Between two boreholes, the earth is unknown. A borehole tells you what rock types exist at one point — sandstone here, shale there, limestone at depth. But the geology between the boreholes is invisible. The standard approach is interpolation: assume the rock types grade smoothly from one borehole to the next and fill in the gaps accordingly. This produces one map. The map looks authoritative. It is also wrong — geological boundaries are sharp, not smooth, and their positions between observation points are genuinely uncertain.
Xu, Song, and Mukerji trained a diffusion model to generate subsurface facies maps constrained by sparse well data. The model does not interpolate. It generates — producing geologically realistic rock-type distributions that honor the hard data at borehole locations but vary freely in between. Each generation produces a different, equally plausible map. The earth between the boreholes does not have one correct map. It has a distribution of maps.
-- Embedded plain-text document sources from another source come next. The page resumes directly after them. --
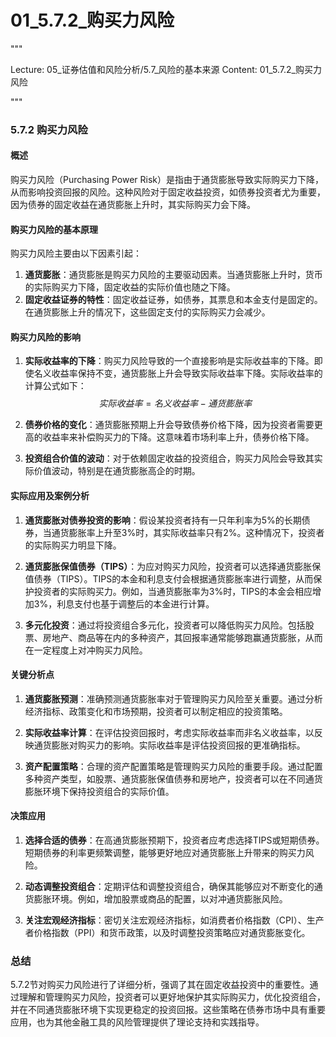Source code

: # 01_5.7.2_购买力风险

"""

Lecture: 05_证券估值和风险分析/5.7_风险的基本来源
Content: 01_5.7.2_购买力风险

"""

### 5.7.2 购买力风险

#### 概述
购买力风险（Purchasing Power Risk）是指由于通货膨胀导致实际购买力下降，从而影响投资回报的风险。这种风险对于固定收益投资，如债券投资者尤为重要，因为债券的固定收益在通货膨胀上升时，其实际购买力会下降。

#### 购买力风险的基本原理
购买力风险主要由以下因素引起：
1. **通货膨胀**：通货膨胀是购买力风险的主要驱动因素。当通货膨胀上升时，货币的实际购买力下降，固定收益的实际价值也随之下降。
2. **固定收益证券的特性**：固定收益证券，如债券，其票息和本金支付是固定的。在通货膨胀上升的情况下，这些固定支付的实际购买力会减少。

#### 购买力风险的影响

1. **实际收益率的下降**：购买力风险导致的一个直接影响是实际收益率的下降。即使名义收益率保持不变，通货膨胀上升会导致实际收益率下降。实际收益率的计算公式如下：
$$ 实际收益率 = 名义收益率 - 通货膨胀率 $$

2. **债券价格的变化**：通货膨胀预期上升会导致债券价格下降，因为投资者需要更高的收益率来补偿购买力的下降。这意味着市场利率上升，债券价格下降。

3. **投资组合价值的波动**：对于依赖固定收益的投资组合，购买力风险会导致其实际价值波动，特别是在通货膨胀高企的时期。

#### 实际应用及案例分析

1. **通货膨胀对债券投资的影响**：假设某投资者持有一只年利率为5%的长期债券，当通货膨胀率上升至3%时，其实际收益率只有2%。这种情况下，投资者的实际购买力明显下降。

2. **通货膨胀保值债券（TIPS）**：为应对购买力风险，投资者可以选择通货膨胀保值债券（TIPS）。TIPS的本金和利息支付会根据通货膨胀率进行调整，从而保护投资者的实际购买力。例如，当通货膨胀率为3%时，TIPS的本金会相应增加3%，利息支付也基于调整后的本金进行计算。

3. **多元化投资**：通过将投资组合多元化，投资者可以降低购买力风险。包括股票、房地产、商品等在内的多种资产，其回报率通常能够跑赢通货膨胀，从而在一定程度上对冲购买力风险。

#### 关键分析点

1. **通货膨胀预测**：准确预测通货膨胀率对于管理购买力风险至关重要。通过分析经济指标、政策变化和市场预期，投资者可以制定相应的投资策略。

2. **实际收益率计算**：在评估投资回报时，考虑实际收益率而非名义收益率，以反映通货膨胀对购买力的影响。实际收益率是评估投资回报的更准确指标。

3. **资产配置策略**：合理的资产配置策略是管理购买力风险的重要手段。通过配置多种资产类型，如股票、通货膨胀保值债券和房地产，投资者可以在不同通货膨胀环境下保持投资组合的实际价值。

#### 决策应用

1. **选择合适的债券**：在高通货膨胀预期下，投资者应考虑选择TIPS或短期债券。短期债券的利率更频繁调整，能够更好地应对通货膨胀上升带来的购买力风险。

2. **动态调整投资组合**：定期评估和调整投资组合，确保其能够应对不断变化的通货膨胀环境。例如，增加股票或商品的配置，以对冲通货膨胀风险。

3. **关注宏观经济指标**：密切关注宏观经济指标，如消费者价格指数（CPI）、生产者价格指数（PPI）和货币政策，以及时调整投资策略应对通货膨胀变化。

### 总结
5.7.2节对购买力风险进行了详细分析，强调了其在固定收益投资中的重要性。通过理解和管理购买力风险，投资者可以更好地保护其实际购买力，优化投资组合，并在不同通货膨胀环境下实现更稳定的投资回报。这些策略在债券市场中具有重要应用，也为其他金融工具的风险管理提供了理论支持和实践指导。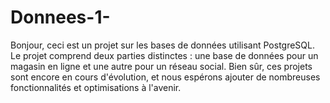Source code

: # Donnees-1-

Bonjour, ceci est un projet sur les bases de données utilisant PostgreSQL. Le projet comprend deux parties distinctes : une base de données pour un magasin en ligne et une autre pour un réseau social. Bien sûr, ces 
projets sont encore en cours d'évolution, et nous espérons ajouter de nombreuses fonctionnalités et optimisations à l'avenir.

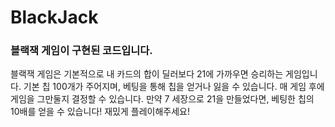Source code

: # BlackJack

### 블랙잭 게임이 구현된 코드입니다.
블랙잭 게임은 기본적으로 내 카드의 합이 딜러보다 21에 가까우면 승리하는 게임입니다.
기본 칩 100개가 주어지며, 베팅을 통해 칩을 얻거나 잃을 수 있습니다.
매 게임 후에 게임을 그만둘지 결정할 수 있습니다.
만약 7 세장으로 21을 만들었다면, 베팅한 칩의 10배를 얻을 수 있습니다!
재밌게 플레이해주세요!
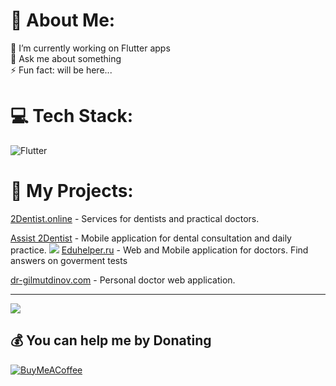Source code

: # 💫 About Me:
🔭 I’m currently working on Flutter apps<br>💬 Ask me about something<br>⚡ Fun fact: will be here...


# 💻 Tech Stack:
![Flutter](https://img.shields.io/badge/Flutter-%2302569B.svg?style=flat&logo=Flutter&logoColor=white)
# 🌱 My Projects:
[2Dentist.online](https://2dentist.online) - Services for dentists and practical doctors.

[Assist 2Dentist](https://assist.2dentist.online) - Mobile application for dental consultation and daily practice.
<img src="https://skillicons.dev/icons?i=git,kubernetes,docker,c,vim" />
[Eduhelper.ru](https://eduhelper.ru) - Web and Mobile application for doctors. Find answers on goverment tests

[dr-gilmutdinov.com](https://dr-gilmutdinov.com) - Personal doctor web application.


---
[![](https://visitcount.itsvg.in/api?id=MrFantuk&icon=0&color=0)](https://visitcount.itsvg.in)

  ## 💰 You can help me by Donating
  [![BuyMeACoffee](https://img.shields.io/badge/Buy%20Me%20a%20Coffee-ffdd00?style=for-the-badge&logo=buy-me-a-coffee&logoColor=black)](https://buymeacoffee.com/2dentist) 

  
<!-- Proudly created with GPRM ( https://gprm.itsvg.in ) -->
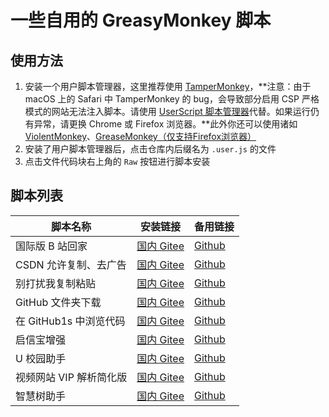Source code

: # 一些自用的 GreasyMonkey 脚本
## 使用方法
1. 安装一个用户脚本管理器，这里推荐使用 [TamperMonkey](https://www.tampermonkey.net/)，**注意：由于 macOS 上的 Safari 中 TamperMonkey 的 bug，会导致部分启用 CSP 严格模式的网站无法注入脚本。请使用 [UserScript 脚本管理器](https://apps.apple.com/cn/app/userscripts/id1463298887)代替。如果运行仍有异常，请更换 Chrome 或 Firefox 浏览器。**此外你还可以使用诸如 [ViolentMonkey](https://violentmonkey.github.io/)、[GreaseMonkey（仅支持Firefox浏览器）](http://www.greasespot.net/)
2. 安装了用户脚本管理器后，点击仓库内后缀名为 `.user.js` 的文件
3. 点击文件代码块右上角的 `Raw` 按钮进行脚本安装

## 脚本列表
| 脚本名称                | 安装链接                                                                                               | 备用链接                                                                                              |
| ----------------------- | ------------------------------------------------------------------------------------------------------ | ----------------------------------------------------------------------------------------------------- |
| 国际版 B 站回家         | [国内 Gitee](https://gitee.com/erickwok404/my_userscripts/raw/main/Bili_Back_To_China.user.js)         | [Github](https://github.com/the-eric-kwok/my_userscripts/raw/main/Bili_Back_To_China.user.js)         |
| CSDN 允许复制、去广告   | [国内 Gitee](https://gitee.com/erickwok404/my_userscripts/raw/main/CSDN-allowCopy.user.js)             | [Github](https://github.com/the-eric-kwok/my_userscripts/raw/main/CSDN-allowCopy.user.js)             |
| 别打扰我复制粘贴        | [国内 Gitee](https://gitee.com/erickwok404/my_userscripts/raw/main/CtrlC_noBother.user.js)             | [Github](https://github.com/the-eric-kwok/my_userscripts/raw/main/CtrlC_noBother.user.js)             |
| GitHub 文件夹下载       | [国内 Gitee](https://gitee.com/erickwok404/my_userscripts/raw/main/github_folder_download.user.js)     | [Github](https://github.com/the-eric-kwok/my_userscripts/raw/main/github_folder_download.user.js)     |
| 在 GitHub1s 中浏览代码  | [国内 Gitee](https://gitee.com/erickwok404/my_userscripts/raw/main/github_open_in_github1s.user.js)    | [Github](https://github.com/the-eric-kwok/my_userscripts/raw/main/github_open_in_github1s.user.js)    |
| 启信宝增强              | [国内 Gitee](https://gitee.com/erickwok404/my_userscripts/raw/main/qixin_enhance_noLoveLetter.user.js) | [Github](https://github.com/the-eric-kwok/my_userscripts/raw/main/qixin_enhance_noLoveLetter.user.js) |
| U 校园助手              | [国内 Gitee](https://gitee.com/erickwok404/my_userscripts/raw/main/unipus_helper.user.js)              | [Github](https://github.com/the-eric-kwok/my_userscripts/raw/main/unipus_helper.user.js)              |
| 视频网站 VIP 解析简化版 | [国内 Gitee](https://gitee.com/erickwok404/my_userscripts/raw/main/vip_parse_simple.user.js)           | [Github](https://github.com/the-eric-kwok/my_userscripts/raw/main/vip_parse_simple.user.js)           |
| 智慧树助手              | [国内 Gitee](https://gitee.com/erickwok404/my_userscripts/raw/main/zhihuishu_reload.user.js)           | [Github](https://github.com/the-eric-kwok/my_userscripts/raw/main/zhihuishu_reload.user.js)           |
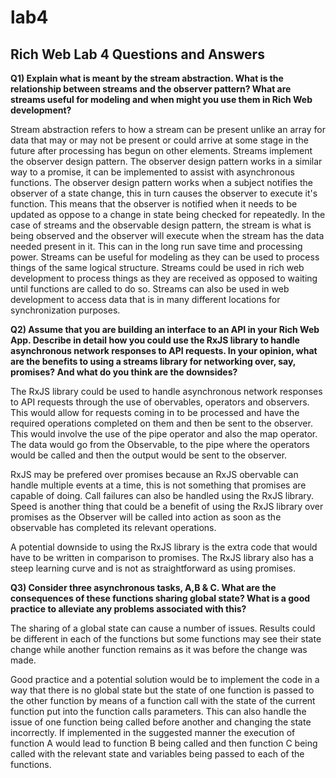 # lab4

## Rich Web Lab 4 Questions and Answers

**Q1) Explain what is meant by the stream abstraction. What is the relationship between streams and the observer pattern? What are streams useful for modeling and when might you use them in Rich Web development?**

Stream abstraction refers to how a stream can be present unlike an array for data that may or may not be present or could arrive at some stage in the future after processing has begun on other elements. Streams implement the observer design pattern. The observer design pattern works in a similar way to a promise, it can be implemented to assist with asynchronous functions. The observer design pattern works when a subject notifies the observer of a state change, this in turn causes the observer to execute it's function. This means that the observer is notified when it needs to be updated as oppose to a change in state being checked for repeatedly. In the case of streams and the observable design pattern, the stream is what is being observed and the observer will execute when the stream has the data needed present in it. This can in the long run save time and processing power. Streams can be useful for modeling as they can be used to process things of the same logical structure. Streams could be used in rich web development to process things as they are received as opposed to waiting until functions are called to do so. Streams can also be used in web development to access data that is in many different locations for synchronization purposes.

**Q2) Assume that you are building an interface to an API in your Rich Web App. Describe in detail how you could use the RxJS library to handle asynchronous network responses to API requests. In your opinion, what are the benefits to using a streams library for networking over, say, promises? And what do you think are the downsides?**

The RxJS library could be used to handle asynchronous network responses to API requests through the use of obervables, operators and observers. This would allow for requests coming in to be processed and have the required operations completed on them and then be sent to the observer. This would involve the use of the pipe operator and also the map operator. The data would go from the Observable, to the pipe where the operators would be called and then the output would be sent to the observer.

RxJS may be prefered over promises because an RxJS obervable can handle multiple events at a time, this is not something that promises are capable of doing. Call failures can also be handled using the RxJS library. Speed is another thing that could be a benefit of using the RxJS library over promises as the Observer will be called into action as soon as the observable has completed its relevant operations.

A potential downside to using the RxJS library is the extra code that would have to be written in comparison to promises. The RxJS library also has a steep learning curve and is not as straightforward as using promises.

**Q3) Consider three asynchronous tasks, A,B & C. What are the consequences of these functions sharing global state? What is a good practice to alleviate any problems associated with this?**

The sharing of a global state can cause a number of issues. Results could be different in each of the functions but some functions may see their state change while another function remains as it was before the change was made.

Good practice and a potential solution would be to implement the code in a way that there is no global state but the state of one function is passed to the other function by means of a function call with the state of the current function put into the function calls parameters. This can also handle the issue of one function being called before another and changing the state incorrectly. If implemented in the suggested manner the execution of function A would lead to function B being called and then function C being called with the relevant state and variables being passed to each of the functions.
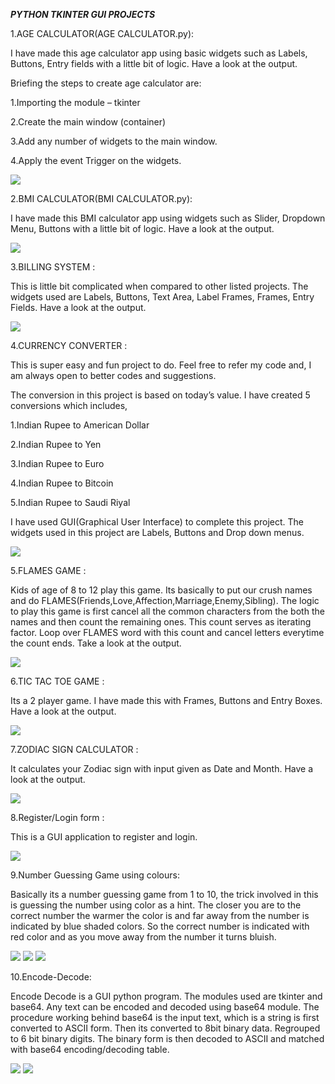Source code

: *****PYTHON TKINTER GUI PROJECTS*****

1.AGE CALCULATOR(AGE CALCULATOR.py):

I have made this age calculator app using basic widgets such as Labels, Buttons, Entry fields with a little bit of logic. Have a look at the output.

Briefing the steps to create age calculator are:

1.Importing the module – tkinter

2.Create the main window (container)

3.Add any number of widgets to the main window.

4.Apply the event Trigger on the widgets.


![](age.jpg)



2.BMI CALCULATOR(BMI CALCULATOR.py):

I have made this BMI calculator app using widgets such as Slider, Dropdown Menu, Buttons with a little bit of logic. Have a look at the output.

![](bmi.jpg)

3.BILLING SYSTEM : 

This is little bit complicated when compared to other listed projects. The widgets used are Labels, Buttons, Text Area, Label Frames, Frames, Entry Fields. Have a look at the output.

![](bill.jpg)

4.CURRENCY CONVERTER :

This is super easy and fun project to do. Feel free to refer my code and, I am always open to better codes and suggestions.

The conversion in this project is based on today’s value. I have created 5 conversions which includes,

1.Indian Rupee to American Dollar

2.Indian Rupee to Yen

3.Indian Rupee to Euro

4.Indian Rupee to Bitcoin

5.Indian Rupee to Saudi Riyal

I have used GUI(Graphical User Interface) to complete this project. The widgets used in this project are Labels, Buttons and Drop down menus.


![](currency.jpg)



5.FLAMES GAME : 

Kids of age of 8 to 12 play this game. Its basically to put our crush names and do FLAMES(Friends,Love,Affection,Marriage,Enemy,Sibling). The logic to play this game is first cancel all the common characters from the both the names and then count the remaining ones. This count serves as iterating factor. Loop over FLAMES word with this count and cancel letters everytime the count ends. Take a look at the output.

![](flames.jpg)

6.TIC TAC TOE GAME : 

Its a 2 player game. I have made this with Frames, Buttons and Entry Boxes. Have a look at the output.

![](tic.jpg)

7.ZODIAC SIGN CALCULATOR : 

It calculates your Zodiac sign with input given as Date and Month. Have a look at the output.

![](zodiac-sign.jpg)

8.Register/Login form : 

This is a GUI application to register and login.

![](forms.png)

9.Number Guessing Game using colours:

Basically its a number guessing game from 1 to 10, the trick involved in this is guessing the number using color as a hint. The closer you are to the correct number the warmer
the color is and far away from the number is indicated by blue shaded colors. So the correct number is indicated with red color and as you move away from the number it turns bluish. 

![](color.png)
![](color1.png)
![](color2.png)

10.Encode-Decode:

Encode Decode is a GUI python program. The modules used are tkinter and base64. Any text can be encoded and decoded using base64 module. The procedure working behind base64 is the input text, which is a string is first converted to ASCII form. Then its converted to 8bit binary data. Regrouped to 6 bit binary digits. The binary form is then decoded to ASCII and matched with base64 encoding/decoding table.

![](encode.png)
![](decode.png)


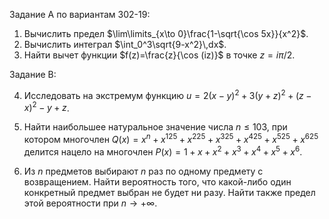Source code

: Задание А по вариантам 302-19:

1. Вычислить предел $\lim\limits_{x\to 0}\frac{1-\sqrt{\cos 5x}}{x^2}$.
2. Вычислить интеграл $\int_0^3\sqrt{9-x^2}\,dx$.
3. Найти вычет функции $f(z)=\frac{z}{\cos (iz)}$ в точке $z=i\pi/2$. 

Задание B:

4. Исследовать на экстремум функцию
   $u = 2(x-y)^2 + 3(y+z)^2 + (z-x)^2 - y+z$.

5. Найти наибольшее натуральное значение числа $n \leqslant 103$, при котором многочлен 
   $Q(x)=x^n+x^{125}+x^{225}+x^{325}+x^{425}+x^{525}+x^{625}$ 
   делится нацело на многочлен $P(x)=1+x+x^2+x^3+x^4+x^5+x^6$.

6. Из $n$ предметов выбирают $n$ раз по одному предмету с возвращением. Найти вероятность того, что какой-либо один конкретный предмет выбран не будет ни разу. Найти также предел этой вероятности при $n \to +\infty$.
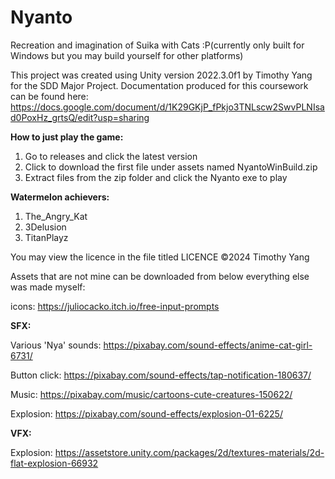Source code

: # Nyanto
Recreation and imagination of Suika with Cats :P(currently only built for Windows but you may build yourself for other platforms)

This project was created using Unity version 2022.3.0f1 by Timothy Yang for the SDD Major Project. 
Documentation produced for this coursework can be found here: https://docs.google.com/document/d/1K29GKjP_fPkjo3TNLscw2SwvPLNIsad0PoxHz_grtsQ/edit?usp=sharing

**How to just play the game:**
1. Go to releases and click the latest version 
2. Click to download the first file under assets named NyantoWinBuild.zip
3. Extract files from the zip folder and click the Nyanto exe to play


**Watermelon achievers:**
1. The_Angry_Kat
2. 3Delusion
3. TitanPlayz

You may view the licence in the file titled LICENCE
©2024 Timothy Yang

Assets that are not mine can be downloaded from below everything else was made myself:

icons: https://juliocacko.itch.io/free-input-prompts

**SFX:**

Various 'Nya' sounds: https://pixabay.com/sound-effects/anime-cat-girl-6731/

Button click: https://pixabay.com/sound-effects/tap-notification-180637/

Music: https://pixabay.com/music/cartoons-cute-creatures-150622/

Explosion: https://pixabay.com/sound-effects/explosion-01-6225/

**VFX:**

Explosion: https://assetstore.unity.com/packages/2d/textures-materials/2d-flat-explosion-66932
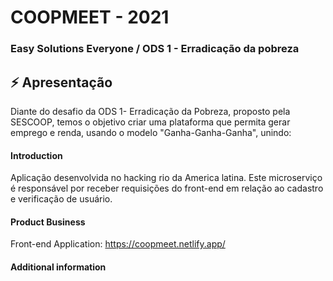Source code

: 
# COOPMEET - 2021
### Easy Solutions Everyone / ODS 1 - Erradicação da pobreza

<h2> ⚡ Apresentação </h2>

Diante do desafio da ODS 1- Erradicação da Pobreza, proposto pela SESCOOP, temos o objetivo criar uma plataforma que permita gerar emprego e renda, usando o modelo "Ganha-Ganha-Ganha", unindo:

#### Introduction 
Aplicação desenvolvida no hacking rio da America latina. Este microserviço é responsável por receber requisições do front-end em relação ao cadastro e verificação de usuário. 

#### Product Business 
Front-end Application: https://coopmeet.netlify.app/ 


#### Additional information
The mask-based strategy is the key technical detail. The model generates geology only in the unknown regions, treating borehole data as fixed constraints. The boundary between known and unknown is sharp: at a borehole, the rock type is certain; one meter away, it is not. The model respects this boundary. It does not soften the uncertainty by blurring it outward from the known points. The uncertainty is full-strength immediately outside the data.
The cartographic insight is older than diffusion models. Every map of unobserved territory is a story about what might be there, constrained by what is known at the edges. The innovation is making the multiplicity of stories explicit. Traditional geostatistics produces one “most likely” map plus confidence intervals. The diffusion model produces many equally weighted maps, each internally consistent with geological rules (channels don't appear without depositional context; facies transitions follow stratigraphic logic). The uncertainty is not a band around a best guess. It is a population of guesses, each as valid as the others.
The territory between the data points does not have a single truth waiting to be discovered. It has a space of compatible truths. The map is not wrong — but it is one map from a set, and the set is the honest answer.